3.4 Fracture toughness of epoxy composite

Ability of a material to resist fracture is described as fracture toughness and is expressed in critical stress intensity factor (K_IC). K_IC values of neat epoxy, GO, and GCTBN epoxy nanocomposites are given in Table 1. Addition of GO and GCTBN into the epoxy matrix resulted in an improvement in fracture toughness (Fig. 9(d)). By the addition of 0.4 wt% GOs, K_IC increased from 0.74 ± 0.02 MPa m^1/2 to 1.46 ± 0.03 MPa m^1/2 an increase of ca. 97% improvement. This is followed by a decrease in the value of K_IC at higher GO concentrations due to the presence of agglomerates and defects. GCTBN modified epoxy composites shows higher fracture toughness values than GO epoxy nanocomposites with highest fracture toughness of 1.69 ± 0.07 MPa m^1/2 with an improvement of 128% compared to neat epoxy. The decrease in value of K_IC at 0.8 wt% in the case of GCTBN modified epoxy might be due to the presence of agglomerates.
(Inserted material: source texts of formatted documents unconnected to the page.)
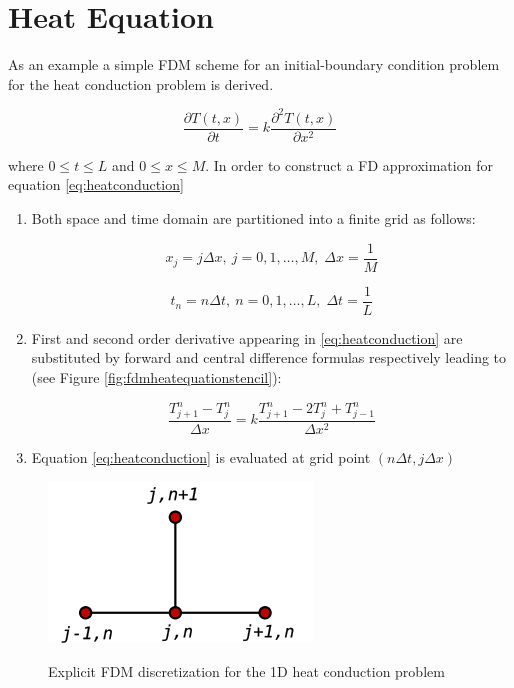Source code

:     \section{Heat Equation}
        As an example a simple FDM scheme for an initial-boundary condition problem for the heat conduction problem is derived. 
    
\begin{equation}
    \frac{\partial T(t,x)}{\partial t}= k\frac{\partial^2
      T(t,x)}{\partial x^2}
      \label{eq:heatconduction}
\end{equation}
 
    where $0 \leq t \leq L$ and $0 \leq x \leq
    M$. 
 In order to construct a FD approximation for equation \ref{eq:heatconduction} 
 
 \begin{enumerate}
 
 \item Both space and time domain are partitioned into a finite grid as follows:
    
    \begin{equation}
    		x_j = j\Delta x, \: j = 0,1,\ldots,M,\;\Delta x = \frac{1}{M}
    \end{equation}

 \begin{equation}
    		t_n = n\Delta t, \: n = 0,1,\ldots,L,\; \Delta t= \frac{1}{L}
    \end{equation}  
    
 \item  First and second order derivative appearing in \ref{eq:heatconduction} are substituted by forward and central difference formulas respectively leading to (see Figure  \ref{fig:fdmheatequationstencil}):
 
 \begin{equation}
  \frac{T^n_{j+1} - T^n_{j}}{\Delta x} = k \frac{T^n_{j+1}- 2T^n_{j} + T^n_{j-1}}{\Delta x^2}
 \label{eq:discretizedheatequation}
 \end{equation}
 
 \item Equation \ref{eq:heatconduction} is evaluated at grid point $(n\Delta t, j \Delta x)$ 
    
\end{enumerate}    
    
\begin{figure}
\centering
\includegraphics[scale=0.5]{./images/CA_FDM/heatstencil}
\label{fig:fdmheatequationstencil}
\caption{Explicit FDM discretization for the 1D heat conduction problem}\label{torus}
\end{figure}    
    
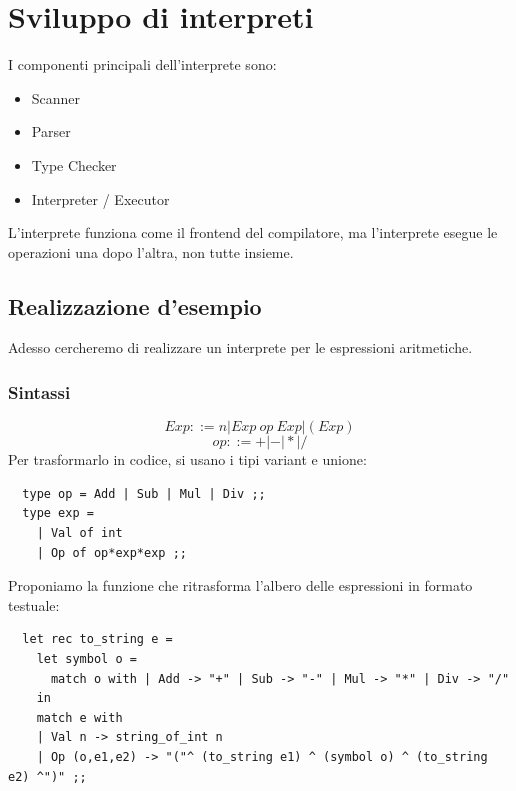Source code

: \documentclass[12pt,a4paper]{article}
\let\oldsection\section
\renewcommand{\section}{\clearpage\oldsection}
\begin{document}
\section{Sviluppo di interpreti}
I componenti principali dell'interprete sono:
\begin{itemize}
  \item Scanner
  \item Parser
  \item Type Checker
  \item Interpreter / Executor
\end{itemize}
L'interprete funziona come il frontend del compilatore, ma l'interprete esegue le operazioni una dopo l'altra, non tutte insieme.
\subsection{Realizzazione d'esempio}
Adesso cercheremo di realizzare un interprete per le espressioni aritmetiche.\\
\subsubsection{Sintassi}
\[
Exp ::= n | Exp\ op\ Exp | (Exp)
\]
\[
op ::= + | - | * | /
\]
Per trasformarlo in codice, si usano i tipi variant e unione:
\begin{lstlisting}
  type op = Add | Sub | Mul | Div ;;
  type exp =
    | Val of int
    | Op of op*exp*exp ;;
\end{lstlisting}
Proponiamo la funzione che ritrasforma l'albero delle espressioni in formato testuale:
\begin{lstlisting}
  let rec to_string e =
    let symbol o =
      match o with | Add -> "+" | Sub -> "-" | Mul -> "*" | Div -> "/"
    in
    match e with
    | Val n -> string_of_int n
    | Op (o,e1,e2) -> "("^ (to_string e1) ^ (symbol o) ^ (to_string e2) ^")" ;;
\end{lstlisting}
\end{document}
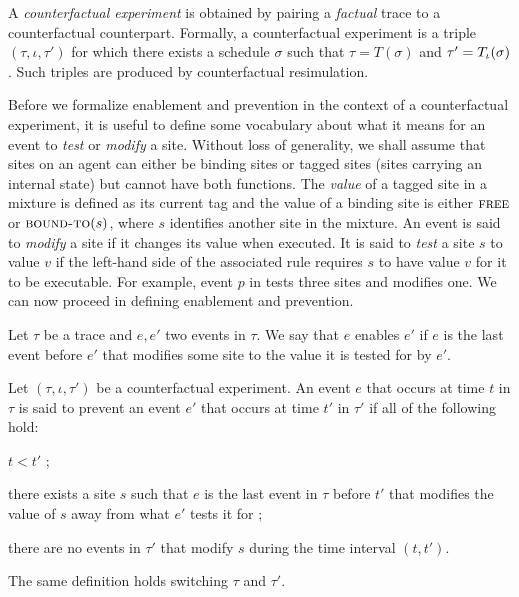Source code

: A \textit{counterfactual experiment} is obtained by pairing a
\emph{factual} trace to a counterfactual counterpart. Formally, a
counterfactual experiment is a triple $(\tau, \iota, \tau')$ for which
there exists a schedule $\sigma$ such that $\tau = T(\sigma)$ and
$\tau' = {T_\iota}{}(\sigma)$. Such triples are produced by
counterfactual resimulation.

Before we formalize enablement and prevention in the context of a
counterfactual experiment, it is useful to define some vocabulary
about what it means for an event to \emph{test} or \emph{modify} a
site. Without loss of generality, we shall assume that sites on an
agent can either be binding sites or tagged sites (sites carrying an
internal state) but cannot have both functions. The \textit{value} of
a tagged site in a mixture is defined as its current tag and the value
of a binding site is either $\textsc{free}$ or $\textsc{bound-to}(s)$,
where $s$ identifies another site in the mixture.  An event is said to
\emph{modify} a site if it changes its value when executed. It is said
to \emph{test} a site $s$ to value $v$ if the left-hand side of the
associated rule requires $s$ to have value $v$ for it to be
executable. For example, event $p$ in \RefTrace{} tests three sites
and modifies one. We can now proceed in defining enablement and
prevention.



\begin{definition}[Enablement]
  Let $\tau$ be a trace and $e, e'$ two events in $\tau$.  We say that
  $e$ enables $e'$ if $e$ is the last event before $e'$ that modifies
  some site to the value it is tested for by $e'$.
\end{definition}

\begin{definition}[Prevention]
  Let $(\tau, \iota, \tau')$ be a counterfactual experiment. An event
  $e$ that occurs at time $t$ in $\tau$ is said to prevent an event
  $e'$ that occurs at time $t'$ in $\tau'$ if all of the following
  hold:
  \begin{inparaenum}[(1)]
  \item \label{inhibition:time} $t < t'$ ;
  \item \label{inhibition:breaks} there exists a site $s$ such that
    $e$ is the last event in $\tau$ before $t'$ that modifies the
    value of $s$ away from what $e'$ tests it for ;
  \item \label{inhibition:nointf} there are no events in $\tau'$ that
    modify $s$ during the time interval $(t, t')$.
  \end{inparaenum}
  The same definition holds switching $\tau$ and $\tau'$.
\end{definition}

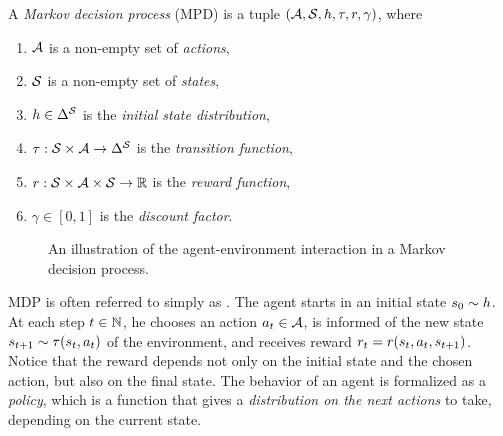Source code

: \begin{defi}\label{def:mdp}
	A \emph{Markov decision process} (MPD) is a tuple $ \left( \mathcal{A}, \mathcal{S}, h, \tau, r, \gamma \right) $, where \begin{enumerate}[ ]
		\item $ \mathcal{A} $ is a non-empty set of \emph{actions},
		\item $ \mathcal{S} $ is a non-empty set of \emph{states},
		\item $ h \in \Delta^{\mathcal{S}} $ is the \emph{initial state distribution},
		\item $ \tau: \mathcal{S} \times \mathcal{A} \to \Delta^{\mathcal{S}} $ is the \emph{transition function},
		\item $ r: \mathcal{S} \times \mathcal{A} \times \mathcal{S} \to \mathbb{R} $ is the \emph{reward function},
		\item $ \gamma \in \left[ 0,1 \right] $ is the \emph{discount factor}.
	\end{enumerate}
\end{defi}

\begin{figure*}[t!]
	\centering
	\caption{An illustration of the agent-environment interaction in a Markov decision process.}
\end{figure*}

MDP is often referred to simply as .
The agent starts in an initial state $ s_0 \sim h $.
At each step $ t \in \mathbb{N} $, he chooses an action $ a_t \in \mathcal{A} $, is informed of the new state $ s_{t+1} \sim \tau\!\left(s_{t}, a_t\right) $ of the environment, and receives reward $ r_t = r\!\left(s_{t}, a_t, s_{t+1}\right) $.
Notice that the reward depends not only on the initial state and the chosen action, but also on the final state.
The behavior of an agent is formalized as a \emph{policy}, which is a function that gives a \emph{distribution on the next actions} to take, depending on the current state.

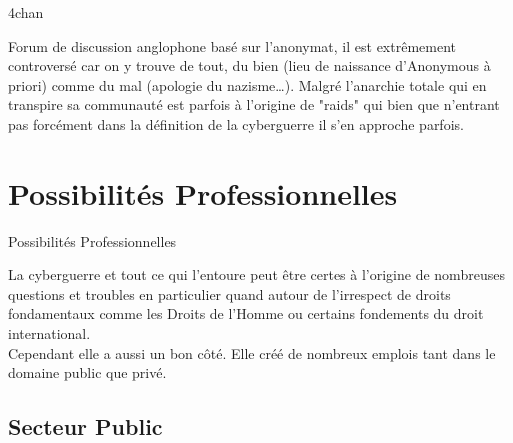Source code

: \documentclass{beamer}
\begin{document}
\begin{frame}{4chan}

Forum de discussion anglophone basé sur l'anonymat, il est extrêmement controversé car on y trouve de tout, du bien (lieu de naissance d'Anonymous à priori) comme du mal (apologie du nazisme\dots). Malgré l'anarchie totale qui en transpire sa communauté est parfois à l'origine de "raids" qui bien que n'entrant pas forcément dans la définition de la cyberguerre il s'en approche parfois.


\end{frame}

\section{Possibilités Professionnelles}

\begin{frame}{Possibilités Professionnelles}
   
    La cyberguerre et tout ce qui l'entoure peut être certes à l'origine de nombreuses questions et troubles en particulier quand autour de l'irrespect de droits fondamentaux comme les Droits de l'Homme ou certains fondements du droit international.\\
    \vspace{10pt}
    Cependant elle a aussi un bon côté. Elle créé de nombreux emplois tant dans le domaine public que privé.
    
\end{frame}

\subsection{Secteur Public}
\end{document}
To evaluate the dispersion and interfacial behavior of the composites, the fracture surface obtained after the fracture toughness test was evaluated using HRSEM (Fig. 10). Fracture surface of neat epoxy shows smooth mirror like pattern which suggests poor absorption of energy during crack propagation which results in brittle fracture. Considerable difference is noticed between the failure surface of neat epoxy and that of GO epoxy composite system. The fracture surfaces of the composites became very rough with the inclusion of GOs. These changes are attributed to the crack deflection and pinning created by the addition of the rigid GO sheets. The total fracture surface area of the system is increased as a result of incorporation of GOs resulting in greater energy absorption as compared to that of the unfilled polymer. The SEM image of the epoxy composites containing higher loading of GOs shows non-uniform dispersion due to aggregated GOs. Aggregates of GO with size of several microns were observed at the surface of 0.8 wt% GO modified epoxy composite (shown as red circle in Fig. 10(c)). This indicates the breakdown of filler/matrix interface or in other words represents poor interactions between matrix and particle.¹³ Such aggregates of GO sheets and poor filler/matrix interface would cause stress concentrations during the fracture process. These stress concentrations may facilitate failure during the fracture test. The fracture surface of GCTBN modified epoxy composite reveals a different surface morphology, and is relatively coarser than the composites containing GO. The rougher surfaces signify much more energy absorption. Moreover, SEM micrographs reveal no sheet pull out, which means that graphene surface is fully wet by the epoxy matrix. This indicates that the sheet/matrix interfacial bonding is effectively improved after doing CTBN surface functionalization.¹⁸ Since GCTBN produced a stronger interface with the matrix than GO, GCTBN was able to carry a higher level of loading upon fracture, as indicated by the excellent fracture features. As in the case of GO modified epoxy composites, a higher loading of GCTBN in the system resulted in the agglomeration of sheets resulting in a decrease in the K_IC values.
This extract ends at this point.